Data in support of this key event have been collected using a wide variety of standard biochemical, molecular, cellular, histological and anatomical methods (e.g., morphometrics, protein quantification using different types of cellular staining, immunohistochemistry, and imaging procedures) at different stages of hippocampus development. Many of methods applied are routine neurohistopathology procedures like those recommended in EPA and OECD developmental neurotoxicity guidelines (US EPA, 1998; OCED, 2007). The quantification of cell body and neurite proteins can be carried out by performing immunocytochemistry and automated high content imaging analyses in in vitro and in vivo preparations (Harrill and Mundy, 2011, Meng et al., 2002), Pistollato et al., 2020). Subtle cytoarchitectural features depend on more specialized birth dating procedures and staining techniques. At the micro- and ultra- structural levels, changes in neuronal and glial morphology, alterations in synapse structure, dendritic spine formation (size, shape, number,  distribution of head/neck ratios  in hippocampal cultures or in vivo studies) and dendritic morphology (branching points, length etc..) can be assessed in Golgi-Cox impregnated neurons (Bongmbaa et al., 2011), two-photon microscopy (Ehrlich et al., 2007), transmission electron (TEM) and fluorescent microscopy  ( Runge et al., 2020; Pchitskaya et al., 2020)

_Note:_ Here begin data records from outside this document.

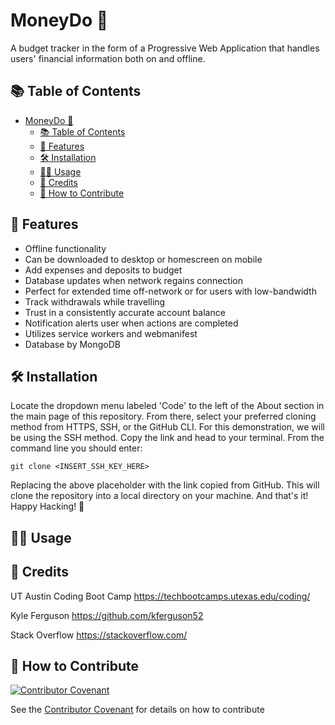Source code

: # MoneyDo 💸

A budget tracker in the form of a Progressive Web Application that handles users' financial information both on and offline.

## 📚 Table of Contents

- [MoneyDo 💸](#moneydo-)
  - [📚 Table of Contents](#-table-of-contents)
  - [🧾 Features](#-features)
  - [🛠️ Installation](#️-installation)
  - [👨‍🏫 Usage](#-usage)
  - [🥂 Credits](#-credits)
  - [👋 How to Contribute](#-how-to-contribute)

## 🧾 Features

- Offline functionality
- Can be downloaded to desktop or homescreen on mobile
- Add expenses and deposits to budget
- Database updates when network regains connection
- Perfect for extended time off-network or for users with low-bandwidth
- Track withdrawals while travelling
- Trust in a consistently accurate account balance
- Notification alerts user when actions are completed
- Utilizes service workers and webmanifest
- Database by MongoDB

## 🛠️ Installation

Locate the dropdown menu labeled 'Code' to the left of the About section in the main page of this repository. From there, select your preferred cloning method from HTTPS, SSH, or the GitHub CLI. For this demonstration, we will be using the SSH method. Copy the link and head to your terminal. From the command line you should enter:

    git clone <INSERT_SSH_KEY_HERE>

Replacing the above placeholder with the link copied from GitHub. This will clone the repository into a local directory on your machine. And that's it! Happy Hacking! 🚀

## 👨‍🏫 Usage



## 🥂 Credits

UT Austin Coding Boot Camp https://techbootcamps.utexas.edu/coding/

Kyle Ferguson https://github.com/kferguson52

Stack Overflow https://stackoverflow.com/

## 👋 How to Contribute

[![Contributor Covenant](https://img.shields.io/badge/Contributor%20Covenant-2.1-4baaaa.svg)](code_of_conduct.md)

See the [Contributor Covenant](https://www.contributor-covenant.org/) for details on how to contribute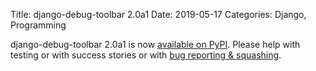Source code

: Title: django-debug-toolbar 2.0a1
Date: 2019-05-17
Categories: Django, Programming

django-debug-toolbar 2.0a1 is now [available on PyPI](https://pypi.org/project/django-debug-toolbar/2.0a1/). Please help with testing or with success stories or with [bug reporting & squashing](https://github.com/jazzband/django-debug-toolbar/).
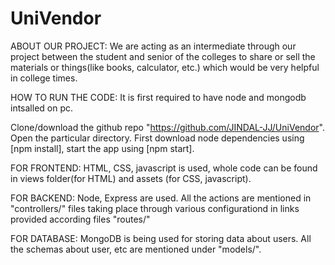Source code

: # UniVendor

ABOUT OUR PROJECT:
We are acting as an intermediate through our project between the student and senior of the colleges to share or sell the materials or things(like books, calculator, etc.) which would be very helpful in college times.

HOW TO RUN THE CODE:
It is first required to have node and mongodb intsalled on pc.

Clone/download the github repo "https://github.com/JINDAL-JJ/UniVendor". Open the particular directory. First download node dependencies using [npm install], start the app using [npm start].

FOR FRONTEND:
HTML, CSS, javascript is used, whole code can be found in views folder(for HTML) and assets (for CSS, javascript).

FOR BACKEND:
Node, Express are used. All the actions are mentioned in "controllers/" files taking place through various configurationd in links provided according files "routes/"

FOR DATABASE:
MongoDB is being used for storing data about users. All the schemas about user, etc are mentioned under "models/".
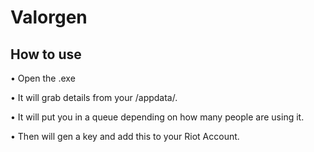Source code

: # Valorgen

How to use
----------
• Open the .exe

• It will grab details from your /appdata/.

• It will put you in a queue depending on how many people are using it.

• Then will gen a key and add this to your Riot Account.
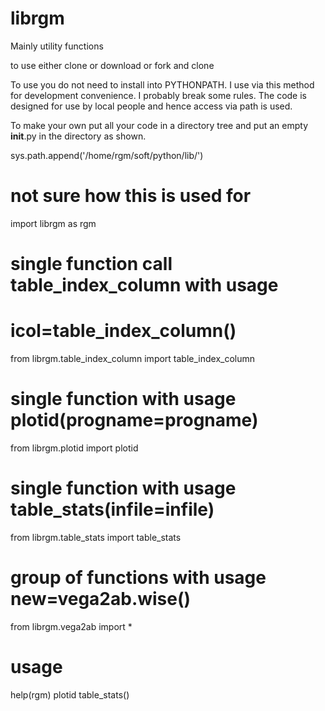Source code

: # librgm

Mainly utility functions


to use either clone or download or fork and clone

To use you do not need to install into PYTHONPATH. I use
via this method for development convenience. I probably break
some rules. The code is designed for use by local people 
and hence access via path is used.


To make your own put all your code in a directory tree and
put an empty __init__.py in the directory as shown.

sys.path.append('/home/rgm/soft/python/lib/')

# not sure how this is used for
import librgm as rgm


# single function call table_index_column with usage
# icol=table_index_column()
from librgm.table_index_column import table_index_column

# single function with usage plotid(progname=progname)
from librgm.plotid import plotid

# single function with usage table_stats(infile=infile)
from librgm.table_stats import table_stats

# group of functions with usage new=vega2ab.wise()
from librgm.vega2ab import *

# usage
help(rgm)
plotid
table_stats()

Two-photon time-lapse images can be used to visualise dendrites in GFP-transfected neurons, whereas Golgi Stain is used to measure both dendrites and dendritic spines. A combination of Golgi-Cox and immunofluorescence using confocal microscopy has also been suggested for the visualisation of dendrites in brain slices derived either from rodents or non-human primates (Levine et al., 2013). 

Fluorescent markers, such as Dil (1,1'-dioctadecyl-3,3,3',3'-tetramethylindocarbocyanine perchlorate) permits not only the visualisation of detailed dendritic arborizations and spines in cell culture and tissue sections but is also compatible with the quantitative analysis of dendritic spine number (Cheng et al., 2014). 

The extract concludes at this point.